§ EXERCISE DETAILS
Take the lines below from the one with "You can find" through the one with "[![License: MIT or" and print only them, exactly. Don't print the pictures.

§ EXTRACTED DATA

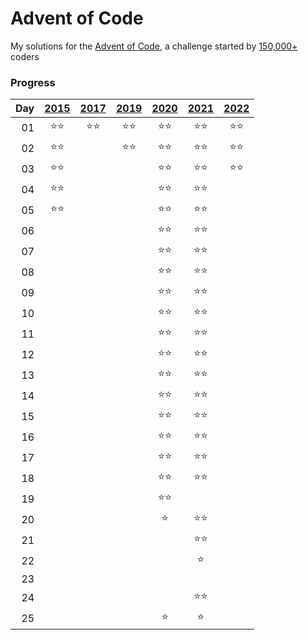 # Advent of Code

My solutions for the [Advent of Code](https://adventofcode.com), a challenge started by [150,000+](https://adventofcode.com/2021/stats) coders

### Progress
|Day|[2015](https://adventofcode.com/2015)|[2017](https://adventofcode.com/2017)|[2019](https://adventofcode.com/2019)|[2020](https://adventofcode.com/2020)|[2021](https://adventofcode.com/2021)|[2022](https://adventofcode.com/2022)|
|--:| :---: | :---: | :---: | :---: | :---: | :---: |
01|:star::star:|:star::star:|:star::star:|:star::star:|:star::star:|:star::star:
02|:star::star:||:star::star:|:star::star:|:star::star:|:star::star:
03|:star::star:|||:star::star:|:star::star:|:star::star:
04|:star::star:|||:star::star:|:star::star:|
05|:star::star:|||:star::star:|:star::star:|
06||||:star::star:|:star::star:|
07||||:star::star:|:star::star:|
08||||:star::star:|:star::star:|
09||||:star::star:|:star::star:|
10||||:star::star:|:star::star:|
11||||:star::star:|:star::star:|
12||||:star::star:|:star::star:|
13||||:star::star:|:star::star:|
14||||:star::star:|:star::star:|
15||||:star::star:|:star::star:|
16||||:star::star:|:star::star:|
17||||:star::star:|:star::star:|
18||||:star::star:|:star::star:|
19||||:star::star:||
20||||:star:|:star::star:|
21|||||:star::star:|
22|||||:star:|
23||||||
24|||||:star::star:|
25||||:star:|:star:|
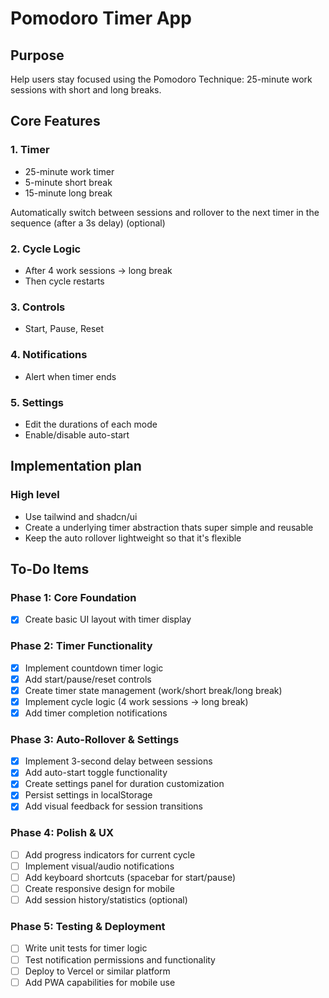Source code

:# Pomodoro Timer App

## Purpose

Help users stay focused using the Pomodoro Technique: 25-minute work sessions with short and long breaks.

## Core Features

### 1. Timer
- 25-minute work timer  
- 5-minute short break  
- 15-minute long break  

Automatically switch between sessions and rollover to the next timer in the sequence (after a 3s delay) (optional)

### 2. Cycle Logic
- After 4 work sessions → long break  
- Then cycle restarts

### 3. Controls
- Start, Pause, Reset

### 4. Notifications
- Alert when timer ends

### 5. Settings
- Edit the durations of each mode
- Enable/disable auto-start

## Implementation plan

### High level

- Use tailwind and shadcn/ui
- Create a underlying timer abstraction thats super simple and reusable
- Keep the auto rollover lightweight so that it's flexible

## To-Do Items

### Phase 1: Core Foundation
- [x] Create basic UI layout with timer display

### Phase 2: Timer Functionality
- [x] Implement countdown timer logic
- [x] Add start/pause/reset controls
- [x] Create timer state management (work/short break/long break)
- [x] Implement cycle logic (4 work sessions → long break)
- [x] Add timer completion notifications

### Phase 3: Auto-Rollover & Settings
- [x] Implement 3-second delay between sessions
- [x] Add auto-start toggle functionality
- [x] Create settings panel for duration customization
- [x] Persist settings in localStorage
- [x] Add visual feedback for session transitions

### Phase 4: Polish & UX
- [ ] Add progress indicators for current cycle
- [ ] Implement visual/audio notifications
- [ ] Add keyboard shortcuts (spacebar for start/pause)
- [ ] Create responsive design for mobile
- [ ] Add session history/statistics (optional)

### Phase 5: Testing & Deployment
- [ ] Write unit tests for timer logic
- [ ] Test notification permissions and functionality
- [ ] Deploy to Vercel or similar platform
- [ ] Add PWA capabilities for mobile use
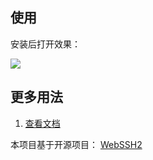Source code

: ## 使用

安装后打开效果：

![](https://images.weserv.nl/?url=https://img03.sogoucdn.com/app/a/100520146/1b26a8c637374bfb36cfc7b00977df68)


## 更多用法

1. [查看文档](https://github.com/billchurch/WebSSH2)


本项目基于开源项目： [WebSSH2](https://github.com/billchurch/WebSSH2)
    





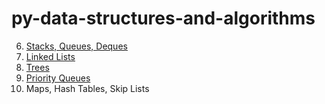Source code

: # py-data-structures-and-algorithms

6. [Stacks, Queues, Deques](https://github.com/uoshvis/py-data-structures-and-algorithms/tree/main/stacks_queues_deques)
7. [Linked Lists](https://github.com/uoshvis/py-data-structures-and-algorithms/tree/main/linked_list)
8. [Trees](https://github.com/uoshvis/py-data-structures-and-algorithms/tree/main/trees)
9. [Priority Queues](https://github.com/uoshvis/py-data-structures-and-algorithms/tree/main/priority_queues)
10. Maps, Hash Tables, Skip Lists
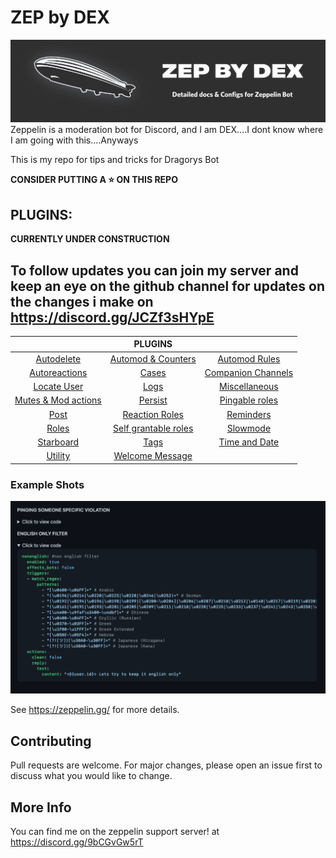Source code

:# ZEP by DEX
![Zep banner](assets/zepbanner.png)
Zeppelin is a moderation bot for Discord, and I am DEX....I dont know where I am going with this....Anyways

This is my repo for tips and tricks for Dragorys Bot

**CONSIDER PUTTING A ⭐️ ON THIS REPO**

## PLUGINS:

**CURRENTLY UNDER CONSTRUCTION**

To follow updates you can join my server and keep an eye on the github channel for updates on the changes i make on https://discord.gg/JCZf3sHYpE
---

|                                            	|                   **PLUGINS**                   	|                                             	|
|:------------------------------------------:	|:-----------------------------------------------:	|:-------------------------------------------:	|
|         [Autodelete](autodelete.md)        	|    [Automod & Counters](automod+counters.md)    	|          [Automod Rules](rules.md)          	|
|      [Autoreactions](autoreactions.md)     	|                [Cases](cases.md)                	| [Companion Channels](companion_channels.md) 	|
|          [Locate User](locate.md)          	|                 [Logs](logs.md)                 	|      [Miscellaneous](miscellaneous.md)      	|
| [Mutes & Mod actions](mutes&modactions.md) 	|              [Persist](persist.md)              	|     [Pingable roles](pingable_roles.md)     	|
|               [Post](post.md)              	|       [Reaction Roles](reaction_roles.md)       	|           [Reminders](reminder.md)          	|
|              [Roles](roles.md)             	| [Self grantable roles](self_grantable_roles.md) 	|           [Slowmode](slowmode.md)           	|
|          [Starboard](starboard.md)         	|                 [Tags](tags.md)                 	|      [Time and Date](time_and_date.md)      	|
|            [Utility](utility.md)           	|      [Welcome Message](welcome_message.md)      	|                                             	|


### Example Shots

![Example 1](assets/example1.png)



See https://zeppelin.gg/ for more details.

## Contributing
Pull requests are welcome. For major changes, please open an issue first to discuss what you would like to change.
## More Info

You can find me on the zeppelin support server!
at https://discord.gg/9bCGvGw5rT
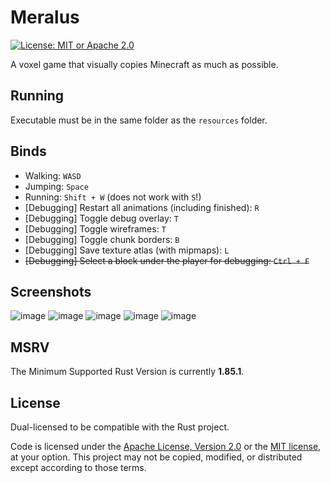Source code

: # Meralus

[![License: MIT or Apache 2.0](https://img.shields.io/badge/License-MIT_or_Apache_2.0-634f7d.svg?style=for-the-badge)](LICENSE-APACHE)

A voxel game that visually copies Minecraft as much as possible.

## Running

Executable must be in the same folder as the `resources` folder.

## Binds

- Walking: `WASD`
- Jumping: `Space`
- Running: `Shift + W` (does not work with `S`!)
- \[Debugging\] Restart all animations (including finished): `R`
- \[Debugging\] Toggle debug overlay: `T`
- \[Debugging\] Toggle wireframes: `T`
- \[Debugging\] Toggle chunk borders: `B`
- \[Debugging\] Save texture atlas (with mipmaps): `L`
- ~~\[Debugging\] Select a block under the player for debugging: `Ctrl + F`~~

## Screenshots

![image](https://github.com/user-attachments/assets/d22ff004-bbb2-4247-8900-ca5ab834feae)
![image](https://github.com/user-attachments/assets/9c3fa070-0d1f-4441-ac33-61b328c3314d)
![image](https://github.com/user-attachments/assets/d8344191-0129-4d15-af70-05b9d245427f)
![image](https://github.com/user-attachments/assets/1ca95aae-0b86-4168-84e8-2ee99e6d0cf8)
![image](https://github.com/user-attachments/assets/ee1fd219-3369-44e7-b0ba-15c6307808ad)


## MSRV

The Minimum Supported Rust Version is currently **1.85.1**.

## License

Dual-licensed to be compatible with the Rust project.

Code is licensed under the [Apache License, Version 2.0](http://www.apache.org/licenses/LICENSE-2.0) or the [MIT license](http://opensource.org/licenses/MIT), at your option. This project may not be copied, modified, or distributed except according to those terms.
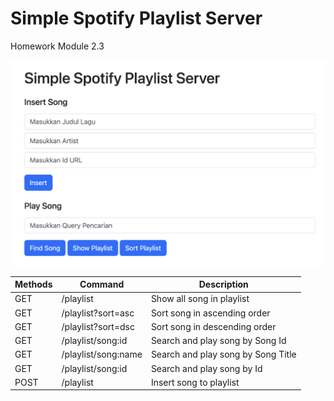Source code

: # Simple Spotify Playlist Server
Homework Module 2.3

<img src="https://github.com/migellamp/simple-spotify-playlist-server/blob/main/src/ss.png" width="540">

| Methods |Command |Description |
| --- | --- | --- |
| GET | /playlist | Show all song in playlist |
| GET | /playlist?sort=asc | Sort song in ascending order |
| GET | /playlist?sort=dsc | Sort song in descending order |
| GET | /playlist/song:id | Search and play song by Song Id |
| GET | /playlist/song:name | Search and play song by Song Title |
| GET | /playlist/song:id | Search and play song by Id |
| POST | /playlist | Insert song to playlist |
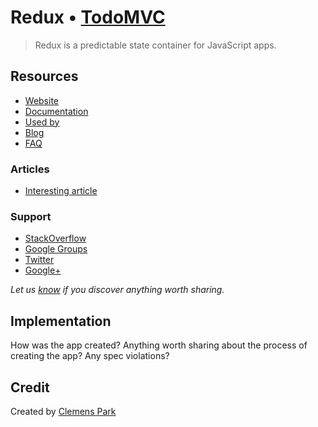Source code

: # Redux • [TodoMVC](http://todomvc.com)

> Redux is a predictable state container for JavaScript apps.


## Resources

- [Website](http://rackt.github.io/redux/)
- [Documentation](http://rackt.github.io/redux/)
- [Used by]()
- [Blog]()
- [FAQ]()

### Articles

- [Interesting article]()

### Support

- [StackOverflow](http://stackoverflow.com/questions/tagged/__)
- [Google Groups]()
- [Twitter](http://twitter.com/__)
- [Google+]()

*Let us [know](https://github.com/tastejs/todomvc/issues) if you discover anything worth sharing.*


## Implementation

How was the app created? Anything worth sharing about the process of creating the app? Any spec violations?


## Credit

Created by [Clemens Park](http://clemensp.com)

§ EXPECTED OUTPUT
You can find me on the zeppelin support server!
at https://discord.gg/9bCGvGw5rT
Source code

: # Meralus

[![License: MIT or Apache 2.0](https://img.shields.io/badge/License-MIT_or_Apache_2.0-634f7d.svg?style=for-the-badge)](LICENSE-APACHE)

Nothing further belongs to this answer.